[Stored data]
+++

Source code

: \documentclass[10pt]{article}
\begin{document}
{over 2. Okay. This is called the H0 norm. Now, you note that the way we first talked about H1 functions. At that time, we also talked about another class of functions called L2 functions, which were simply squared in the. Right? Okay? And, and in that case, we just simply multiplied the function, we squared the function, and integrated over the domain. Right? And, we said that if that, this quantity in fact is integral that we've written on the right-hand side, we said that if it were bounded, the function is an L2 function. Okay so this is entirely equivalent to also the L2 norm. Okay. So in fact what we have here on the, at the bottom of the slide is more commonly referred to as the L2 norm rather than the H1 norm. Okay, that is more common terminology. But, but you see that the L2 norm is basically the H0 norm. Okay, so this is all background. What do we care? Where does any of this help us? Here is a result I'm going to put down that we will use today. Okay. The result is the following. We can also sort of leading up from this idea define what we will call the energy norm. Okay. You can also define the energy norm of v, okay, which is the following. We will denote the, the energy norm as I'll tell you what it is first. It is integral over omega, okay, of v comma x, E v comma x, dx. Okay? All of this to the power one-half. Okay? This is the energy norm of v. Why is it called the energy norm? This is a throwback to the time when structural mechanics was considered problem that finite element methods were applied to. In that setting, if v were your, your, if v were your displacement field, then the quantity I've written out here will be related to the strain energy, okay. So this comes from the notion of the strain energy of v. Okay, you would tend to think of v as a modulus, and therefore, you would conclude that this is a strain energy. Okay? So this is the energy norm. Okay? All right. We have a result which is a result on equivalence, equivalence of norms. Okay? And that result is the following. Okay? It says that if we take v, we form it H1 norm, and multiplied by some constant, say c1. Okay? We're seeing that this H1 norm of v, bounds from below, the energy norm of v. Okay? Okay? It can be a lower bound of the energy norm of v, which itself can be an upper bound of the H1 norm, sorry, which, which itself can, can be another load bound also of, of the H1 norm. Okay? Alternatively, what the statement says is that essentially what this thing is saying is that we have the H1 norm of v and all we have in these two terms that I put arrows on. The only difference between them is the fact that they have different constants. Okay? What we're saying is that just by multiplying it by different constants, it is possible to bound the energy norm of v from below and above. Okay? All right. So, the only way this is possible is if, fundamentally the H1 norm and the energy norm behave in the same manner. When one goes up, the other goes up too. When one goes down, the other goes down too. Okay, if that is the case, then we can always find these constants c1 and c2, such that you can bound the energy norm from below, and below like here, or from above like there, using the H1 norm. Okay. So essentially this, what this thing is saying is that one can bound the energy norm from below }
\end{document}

+++

### WORK TO BE COMPLETED
In your answer, reproduce every entry exactly as it was written.

### RESULT
Source code

: \documentclass[10pt]{article}
\begin{document}
{over 2. Okay. This is called the H0 norm. Now, you note that the way we first talked about H1 functions. At that time, we also talked about another class of functions called L2 functions, which were simply squared in the. Right? Okay? And, and in that case, we just simply multiplied the function, we squared the function, and integrated over the domain. Right? And, we said that if that, this quantity in fact is integral that we've written on the right-hand side, we said that if it were bounded, the function is an L2 function. Okay so this is entirely equivalent to also the L2 norm. Okay. So in fact what we have here on the, at the bottom of the slide is more commonly referred to as the L2 norm rather than the H1 norm. Okay, that is more common terminology. But, but you see that the L2 norm is basically the H0 norm. Okay, so this is all background. What do we care? Where does any of this help us? Here is a result I'm going to put down that we will use today. Okay. The result is the following. We can also sort of leading up from this idea define what we will call the energy norm. Okay. You can also define the energy norm of v, okay, which is the following. We will denote the, the energy norm as I'll tell you what it is first. It is integral over omega, okay, of v comma x, E v comma x, dx. Okay? All of this to the power one-half. Okay? This is the energy norm of v. Why is it called the energy norm? This is a throwback to the time when structural mechanics was considered problem that finite element methods were applied to. In that setting, if v were your, your, if v were your displacement field, then the quantity I've written out here will be related to the strain energy, okay. So this comes from the notion of the strain energy of v. Okay, you would tend to think of v as a modulus, and therefore, you would conclude that this is a strain energy. Okay? So this is the energy norm. Okay? All right. We have a result which is a result on equivalence, equivalence of norms. Okay? And that result is the following. Okay? It says that if we take v, we form it H1 norm, and multiplied by some constant, say c1. Okay? We're seeing that this H1 norm of v, bounds from below, the energy norm of v. Okay? Okay? It can be a lower bound of the energy norm of v, which itself can be an upper bound of the H1 norm, sorry, which, which itself can, can be another load bound also of, of the H1 norm. Okay? Alternatively, what the statement says is that essentially what this thing is saying is that we have the H1 norm of v and all we have in these two terms that I put arrows on. The only difference between them is the fact that they have different constants. Okay? What we're saying is that just by multiplying it by different constants, it is possible to bound the energy norm of v from below and above. Okay? All right. So, the only way this is possible is if, fundamentally the H1 norm and the energy norm behave in the same manner. When one goes up, the other goes up too. When one goes down, the other goes down too. Okay, if that is the case, then we can always find these constants c1 and c2, such that you can bound the energy norm from below, and below like here, or from above like there, using the H1 norm. Okay. So essentially this, what this thing is saying is that one can bound the energy norm from below }
\end{document}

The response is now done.